Since the Harvey Weinstein scandal broke, a growing number of workplace harassment victims have decided to go public. Since this used to be pretty rare, it marks an important shift.

Along with the torrent of harassment revelations through the #MeToo Twitter hashtag, employees have gone public with harassment accusations against top figures in journalism, state politics, the restaurant industry and even the labor movement.

Many are wondering if the #MeToo movement will offer lasting benefits for workers affected by harassment. I think it could.

After working as a lawyer defending companies in employment lawsuits and now as a researcher, I gained some insight into how employers make disciplinary decisions after an internal investigation – and why they have a tendency to keep high-ranking harassers on the payroll.

The increased willingness of victims to go public with their accusations, however, may change the way companies feel about protecting a big time harasser.

Employers’ free hand

Title VII of the Civil Rights Act prohibits workplace harassment on the basis of sex, race, national origin and religion.

However, unlike other forms of discrimination, employers are not strictly liable for harassment. Instead, under a Supreme Court doctrine known as the Faragher defense, employers can sometimes escape liability by providing an avenue to complain and taking reasonable measures to prevent or mitigate further harm after an employee complains. The Faragher defense is especially applicable where the employee fails to use that avenue or delays in doing so.

The Faragher defense gives employers a lot of flexibility on handling the harasser after an investigation, as long as they do something, however superficial, to prevent future harassment. Sociologist Lauren Edelman calls this window-dressing “symbolic compliance.” So if a company considers a high-ranking harasser to be a valuable player, punishment may be perfunctory.

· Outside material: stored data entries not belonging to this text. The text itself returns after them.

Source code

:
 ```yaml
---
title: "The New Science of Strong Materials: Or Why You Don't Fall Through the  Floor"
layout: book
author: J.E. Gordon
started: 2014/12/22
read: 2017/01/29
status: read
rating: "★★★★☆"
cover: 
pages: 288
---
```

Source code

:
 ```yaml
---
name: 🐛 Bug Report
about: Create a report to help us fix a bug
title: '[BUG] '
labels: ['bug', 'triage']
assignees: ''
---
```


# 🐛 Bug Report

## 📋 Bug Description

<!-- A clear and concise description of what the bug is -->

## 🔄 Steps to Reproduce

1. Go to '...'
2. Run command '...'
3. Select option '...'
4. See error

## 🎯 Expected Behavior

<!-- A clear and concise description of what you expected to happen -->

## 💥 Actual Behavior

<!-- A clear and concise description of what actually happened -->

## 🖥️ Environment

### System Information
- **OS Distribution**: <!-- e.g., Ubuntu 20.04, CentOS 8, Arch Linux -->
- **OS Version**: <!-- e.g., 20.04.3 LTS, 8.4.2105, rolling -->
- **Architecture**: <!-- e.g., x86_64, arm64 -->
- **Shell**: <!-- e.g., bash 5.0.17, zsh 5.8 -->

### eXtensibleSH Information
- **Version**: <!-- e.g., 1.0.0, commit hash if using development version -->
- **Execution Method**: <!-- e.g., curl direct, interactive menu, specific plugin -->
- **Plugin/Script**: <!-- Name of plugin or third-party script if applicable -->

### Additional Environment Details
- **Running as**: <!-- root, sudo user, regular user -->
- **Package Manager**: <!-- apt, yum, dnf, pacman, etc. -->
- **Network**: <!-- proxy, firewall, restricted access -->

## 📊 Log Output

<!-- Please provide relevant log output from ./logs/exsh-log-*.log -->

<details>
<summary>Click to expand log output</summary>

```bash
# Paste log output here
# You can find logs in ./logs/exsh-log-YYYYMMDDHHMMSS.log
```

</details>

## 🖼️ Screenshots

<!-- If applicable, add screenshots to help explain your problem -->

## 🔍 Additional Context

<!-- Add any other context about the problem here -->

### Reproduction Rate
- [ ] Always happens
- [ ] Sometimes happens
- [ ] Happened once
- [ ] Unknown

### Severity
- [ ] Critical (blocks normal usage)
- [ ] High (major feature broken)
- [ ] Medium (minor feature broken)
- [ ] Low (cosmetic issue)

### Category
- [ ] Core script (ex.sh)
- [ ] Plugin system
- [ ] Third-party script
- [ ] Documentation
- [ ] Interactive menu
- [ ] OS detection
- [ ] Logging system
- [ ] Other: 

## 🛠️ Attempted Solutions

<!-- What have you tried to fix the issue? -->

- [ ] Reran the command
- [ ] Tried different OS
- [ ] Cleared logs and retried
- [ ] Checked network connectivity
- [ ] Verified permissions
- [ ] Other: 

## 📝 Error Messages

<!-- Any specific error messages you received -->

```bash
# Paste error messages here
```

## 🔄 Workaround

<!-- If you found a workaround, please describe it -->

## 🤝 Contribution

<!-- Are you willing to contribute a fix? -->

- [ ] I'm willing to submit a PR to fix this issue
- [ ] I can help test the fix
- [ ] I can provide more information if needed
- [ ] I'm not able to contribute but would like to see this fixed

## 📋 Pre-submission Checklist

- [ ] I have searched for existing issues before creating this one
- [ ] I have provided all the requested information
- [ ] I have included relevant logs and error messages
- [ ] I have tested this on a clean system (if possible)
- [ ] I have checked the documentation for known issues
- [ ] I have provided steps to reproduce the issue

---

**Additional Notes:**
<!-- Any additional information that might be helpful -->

A 2000 racial harassment case from the United States Court of Appeals, Tutman v. WBBM-TV, exemplifies this problem. That case involved a CBS producer who told an African-American camera operator named Robert Tutman to “get the f— out of my office before I pop a cap in your ass,” used the n-word with reference to a movie title and “pranc[ed] around, derisively caricaturing African-Americans.”

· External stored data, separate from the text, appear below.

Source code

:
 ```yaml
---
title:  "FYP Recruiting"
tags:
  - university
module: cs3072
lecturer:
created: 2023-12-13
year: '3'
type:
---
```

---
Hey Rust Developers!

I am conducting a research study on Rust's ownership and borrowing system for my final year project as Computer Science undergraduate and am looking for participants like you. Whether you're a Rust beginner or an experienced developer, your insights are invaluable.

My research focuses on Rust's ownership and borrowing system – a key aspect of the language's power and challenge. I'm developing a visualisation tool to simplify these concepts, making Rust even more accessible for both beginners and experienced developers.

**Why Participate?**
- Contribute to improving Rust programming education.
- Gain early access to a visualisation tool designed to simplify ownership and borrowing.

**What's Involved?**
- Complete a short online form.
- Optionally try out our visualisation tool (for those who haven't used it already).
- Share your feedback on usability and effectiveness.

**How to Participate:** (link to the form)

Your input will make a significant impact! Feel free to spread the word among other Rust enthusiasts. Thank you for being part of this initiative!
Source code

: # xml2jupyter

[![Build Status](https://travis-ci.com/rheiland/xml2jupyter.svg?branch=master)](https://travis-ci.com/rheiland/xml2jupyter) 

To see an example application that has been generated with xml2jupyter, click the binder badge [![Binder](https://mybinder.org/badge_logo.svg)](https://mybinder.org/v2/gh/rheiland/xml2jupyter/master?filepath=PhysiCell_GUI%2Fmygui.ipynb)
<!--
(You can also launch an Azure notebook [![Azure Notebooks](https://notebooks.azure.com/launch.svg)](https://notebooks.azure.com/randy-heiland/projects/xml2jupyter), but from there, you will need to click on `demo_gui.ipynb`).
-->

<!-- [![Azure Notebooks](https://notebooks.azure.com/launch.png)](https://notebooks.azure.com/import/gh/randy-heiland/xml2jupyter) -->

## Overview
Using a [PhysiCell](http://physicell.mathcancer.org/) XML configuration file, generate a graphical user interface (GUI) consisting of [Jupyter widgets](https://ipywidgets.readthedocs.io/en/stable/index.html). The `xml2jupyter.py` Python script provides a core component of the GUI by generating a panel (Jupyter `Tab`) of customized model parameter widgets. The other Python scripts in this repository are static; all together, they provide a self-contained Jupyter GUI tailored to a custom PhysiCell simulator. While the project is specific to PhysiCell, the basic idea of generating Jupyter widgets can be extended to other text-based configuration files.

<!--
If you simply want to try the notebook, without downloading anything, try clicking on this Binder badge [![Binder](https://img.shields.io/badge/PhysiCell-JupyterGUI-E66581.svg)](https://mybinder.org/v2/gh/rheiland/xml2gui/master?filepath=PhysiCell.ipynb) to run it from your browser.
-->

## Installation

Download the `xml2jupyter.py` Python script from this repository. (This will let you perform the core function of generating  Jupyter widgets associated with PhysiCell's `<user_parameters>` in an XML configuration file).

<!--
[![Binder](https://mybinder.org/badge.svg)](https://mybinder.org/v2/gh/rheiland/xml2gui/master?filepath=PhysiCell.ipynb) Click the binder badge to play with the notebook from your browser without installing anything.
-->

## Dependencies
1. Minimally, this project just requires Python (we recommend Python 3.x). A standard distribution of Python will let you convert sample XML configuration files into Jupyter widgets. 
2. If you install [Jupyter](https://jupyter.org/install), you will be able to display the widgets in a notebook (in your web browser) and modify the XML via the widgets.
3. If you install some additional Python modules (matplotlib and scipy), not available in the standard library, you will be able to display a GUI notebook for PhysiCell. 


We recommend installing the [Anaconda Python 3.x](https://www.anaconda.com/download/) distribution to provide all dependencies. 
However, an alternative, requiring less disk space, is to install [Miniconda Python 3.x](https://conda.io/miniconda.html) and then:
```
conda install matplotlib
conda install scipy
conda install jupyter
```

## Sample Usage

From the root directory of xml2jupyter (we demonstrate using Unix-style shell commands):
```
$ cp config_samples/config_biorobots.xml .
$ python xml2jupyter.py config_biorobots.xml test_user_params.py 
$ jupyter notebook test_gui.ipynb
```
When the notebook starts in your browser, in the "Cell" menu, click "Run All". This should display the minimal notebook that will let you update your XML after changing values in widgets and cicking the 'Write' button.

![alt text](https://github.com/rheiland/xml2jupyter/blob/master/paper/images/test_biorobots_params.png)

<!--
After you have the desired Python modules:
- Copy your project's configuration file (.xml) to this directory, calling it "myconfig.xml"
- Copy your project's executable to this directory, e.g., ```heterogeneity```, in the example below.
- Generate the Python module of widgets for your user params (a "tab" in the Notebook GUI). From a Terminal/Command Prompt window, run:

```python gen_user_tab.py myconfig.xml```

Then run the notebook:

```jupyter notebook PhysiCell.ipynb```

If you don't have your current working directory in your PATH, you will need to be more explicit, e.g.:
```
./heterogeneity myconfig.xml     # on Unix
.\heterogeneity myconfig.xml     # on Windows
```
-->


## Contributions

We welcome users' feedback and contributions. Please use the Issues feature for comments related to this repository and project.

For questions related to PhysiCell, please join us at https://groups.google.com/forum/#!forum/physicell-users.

CBS investigated and gave the producer a written warning, made him attend a workshop and forced him to apologize. Its sole concession to Tutman consisted of an offer to change schedules so he and his harasser would not interact.

The court concluded that CBS was not liable for the producer’s harassment since it investigated and offered a schedule change. Tutman, fearful for his safety, did not return to work. The producer apparently continued to harass others.

This same story plays out in sexual harassment cases.

In Indest v. Freeman Decorating, a sales executive made multiple crude sexual remarks and gestures to a subordinate and reacted angrily when asked to stop. After investigating, the employer gave him a written reprimand and a one-week suspension.